Ждать пришлось долго. Почти сорок минут. Потом на площадке появилась Говорова, потрепала Молчуна по макушке и молча села рядом.
– Ну и? – спросил Сергеев.
– Он тебе друг?
– Нет. Считай, что деловой партнер.
– Интересные у тебя партнеры, Сергеев.
– Жизнь у меня интересная, Ириша… Не помер хоть?
Говорова фыркнула.
– Живее всех живых. Завтра беседовать будешь. Он по-русски говорит?
– Говорит, говорит… Если прикидываться будет – не верь! Говорит неплохо, а понимает так просто превосходно.
– Один плюс, – сказала Говорова. – Тебе завтра не надо рано вставать и спешить на твою встречу. Ты же его искал?
Сергеев кивнул.
– Ну так отоспишься теперь. Он раньше часов одиннадцати утра тебе не собеседник. Да и к одиннадцати очухается только чуток. Пошли, я вас в гостевую отведу…
Гостевая была на третьем этаже. Тут тоже было тепло, но не так, как на втором. Сергеев зажигалкой разжег небольшую лампу, стоящую на подоконнике. Обстановка в комнате была что ни на есть спартанская – четыре кровати, тумбочки из крашеного ДСП, табуретки. В углу стояла вешалка – старая деревянная вешалка, она же подставка для зонтиков, словно пришедшая из детства. Точно такая же рогатая уродина с кольцом вокруг центральной стойки стояла в прихожей московской квартиры сергеевского деда – полковника Рысина.
Кровати были аккуратно застелены. На окнах висели белые, больничные занавески.
– Спать, мужики! – приказала Говорова и чмокнула Сергеева в щеку. От нее уже не пахло сном и теплом, как несколько часов назад, когда она встретила их в халате. Запах был совсем другой – боли, крови и антисептиков. – Туалет – в конце коридора. Давайте на боковую! И я пойду. На ногах уже не стою…
Дважды повторять приглашение ни Сергееву, ни Молчуну необходимости не было.

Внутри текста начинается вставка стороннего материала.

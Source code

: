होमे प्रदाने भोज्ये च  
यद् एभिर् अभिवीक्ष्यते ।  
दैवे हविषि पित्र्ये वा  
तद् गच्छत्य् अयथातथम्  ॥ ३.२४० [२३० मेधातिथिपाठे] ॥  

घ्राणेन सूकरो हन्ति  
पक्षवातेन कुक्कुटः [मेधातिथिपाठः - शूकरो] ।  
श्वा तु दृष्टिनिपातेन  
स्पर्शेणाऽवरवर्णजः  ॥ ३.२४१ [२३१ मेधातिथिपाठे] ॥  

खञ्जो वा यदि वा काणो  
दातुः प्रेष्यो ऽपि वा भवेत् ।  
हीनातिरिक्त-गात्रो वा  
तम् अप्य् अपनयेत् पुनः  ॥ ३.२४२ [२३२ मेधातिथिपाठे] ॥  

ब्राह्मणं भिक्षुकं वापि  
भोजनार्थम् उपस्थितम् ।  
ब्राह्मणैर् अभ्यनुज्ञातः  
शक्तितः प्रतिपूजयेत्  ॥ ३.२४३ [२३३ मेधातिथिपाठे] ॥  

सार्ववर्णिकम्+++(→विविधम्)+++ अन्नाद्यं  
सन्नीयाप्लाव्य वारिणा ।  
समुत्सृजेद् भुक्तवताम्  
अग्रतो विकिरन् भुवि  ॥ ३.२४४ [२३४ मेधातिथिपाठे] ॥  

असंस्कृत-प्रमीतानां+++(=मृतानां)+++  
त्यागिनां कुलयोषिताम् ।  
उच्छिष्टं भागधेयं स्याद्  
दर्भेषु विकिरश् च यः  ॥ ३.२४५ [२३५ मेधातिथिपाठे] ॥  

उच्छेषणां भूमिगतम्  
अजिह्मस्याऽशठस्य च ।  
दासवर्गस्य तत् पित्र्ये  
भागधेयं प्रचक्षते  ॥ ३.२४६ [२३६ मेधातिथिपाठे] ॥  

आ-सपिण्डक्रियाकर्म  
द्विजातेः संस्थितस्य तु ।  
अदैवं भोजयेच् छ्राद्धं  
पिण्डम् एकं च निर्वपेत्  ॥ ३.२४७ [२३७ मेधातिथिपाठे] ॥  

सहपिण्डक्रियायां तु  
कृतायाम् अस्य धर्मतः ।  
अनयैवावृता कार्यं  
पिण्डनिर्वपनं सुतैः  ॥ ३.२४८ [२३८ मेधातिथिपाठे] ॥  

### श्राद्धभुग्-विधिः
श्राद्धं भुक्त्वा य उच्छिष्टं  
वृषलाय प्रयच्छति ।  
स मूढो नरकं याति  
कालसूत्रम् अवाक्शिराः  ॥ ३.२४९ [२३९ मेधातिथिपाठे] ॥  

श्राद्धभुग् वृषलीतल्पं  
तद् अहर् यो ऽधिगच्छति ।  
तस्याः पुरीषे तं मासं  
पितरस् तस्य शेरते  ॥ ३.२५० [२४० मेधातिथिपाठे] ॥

Простыни были восхитительно чистыми. Подушка мягкой, как пух. Одеяло теплым и легким. Сергеев еще успел подумать, как здорово было бы выпить на ночь стакан молока с ложкой меда, но мысль до конца не прокрутил, не успел. И так и уснул с ощущением тепла в гортани и вкусом горячего, с пенкой, молока на губах.
Сергеев мог бы стать человеком любопытным. Но профессия Михаила Владимировича воспитала в нем совершенно другие наклонности. Любопытство могло поощряться, но… Чаще всего любопытные заканчивали плачевно.